Adriana Amado, an Argentine political columnist, said Villarruel’s skill as a communicator, particularly during a widely-praised debate performance against the Peronists’ vice-presidential candidate, was crucial to the campaign.
“I think her presence as a more controlled, serious speaker added a counterweight to Milei’s crazy persona,” she said.
In an election fought largely around Argentina’s worst economic crisis in two decades, it is unclear, pollsters say, what proportion of the 56 per cent of Argentines who backed Milei in November’s second-round run-off share Villarruel’s cultural conservatism.

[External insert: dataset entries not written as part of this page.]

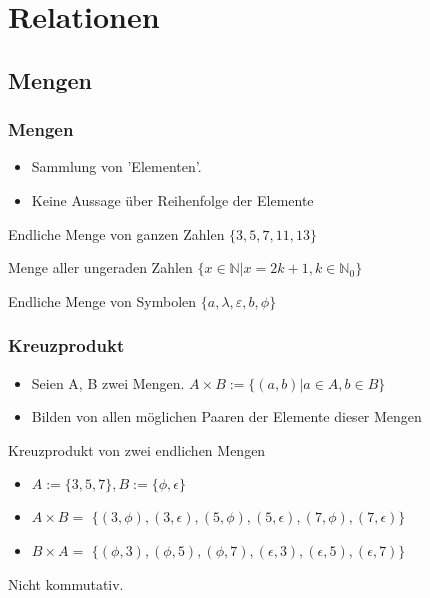 \section{Relationen}
\subsection{Mengen}
\begin{frame}
  \frametitle{Mengen}
  \begin{definition}
    \begin{itemize}
      \item Sammlung von 'Elementen'.
      \item Keine Aussage über Reihenfolge der Elemente
    \end{itemize}
  \end{definition} \pause
  \begin{exampleblock}{Endliche Menge von ganzen Zahlen}
    $\{ 3, 5, 7, 11, 13\}$
  \end{exampleblock} \pause
  \begin{exampleblock}{Menge aller ungeraden Zahlen }
    $\{ x \in \mathbb{N} | x = 2k + 1, k \in \mathbb{N}_0 \}$
  \end{exampleblock} \pause
  \begin{exampleblock}{Endliche Menge von Symbolen}
    $\{ a, \lambda, \varepsilon, b, \phi\}$
  \end{exampleblock}
\end{frame}
\begin{frame}
  \frametitle{Kreuzprodukt}
  \begin{definition}
    \begin{itemize}
      \item Seien A, B zwei Mengen. $ A \times B := \{(a, b) | a \in A, b \in B\}$
      \item Bilden von allen möglichen Paaren der Elemente dieser Mengen
    \end{itemize}
  \end{definition} \pause
  \begin{exampleblock}{Kreuzprodukt von zwei endlichen Mengen}
    \begin{itemize}
    \item $ A := \{3, 5, 7\}, B := \{\phi, \epsilon\}$
    \item $ A \times B = $ \pause $\{(3, \phi), (3, \epsilon), (5, \phi), (5, \epsilon), (7, \phi), (7, \epsilon)\}$
    \item $ B \times A = $ \pause $\{(\phi, 3), (\phi, 5), (\phi, 7), (\epsilon, 3), (\epsilon, 5), (\epsilon, 7)\}$
    \end{itemize}
  \end{exampleblock}
  \begin{alertblock}{Nicht kommutativ.}
  \end{alertblock}
\end{frame}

The vice-president’s close collaborator said Villarruel recognised that Argentina’s economic crisis was the government’s “urgent” priority. “Once that is resolved, though, she will surely start working to build consensus on the wider ideas that she holds and that are part of LLA.”
One business leader who met her last year said they “sensed an internal disconnection between her and Milei. When you ask her about his positions, she doesn’t want to speak about him . . . I feel they have fundamentally different values.”
But Villarruel scored an early win for Milei’s government last month. Despite LLA having just seven of 72 senators, she gathered 39 votes to approve the coalition’s candidate as back-up leader of the senate, who stands in when the leader is away and is second in the presidential line of succession. Villarruel overcame an effort by Peronist legislators to install their candidate.
“The little we’ve seen of her so far suggests an ability to build agreements and deliver her objectives,” said Germano, of Isonomía. He noted that her “very effective, very severe” communication style might warrant a spokesperson role, beyond the traditionally low-key image of vice-presidents in Argentina.
One diplomat in Buenos Aires said he expected Villarruel to mount her own political project, and potentially a presidential run, in the future.
“I think you have to watch her closely,” he said. “She is ready . . . for anything.”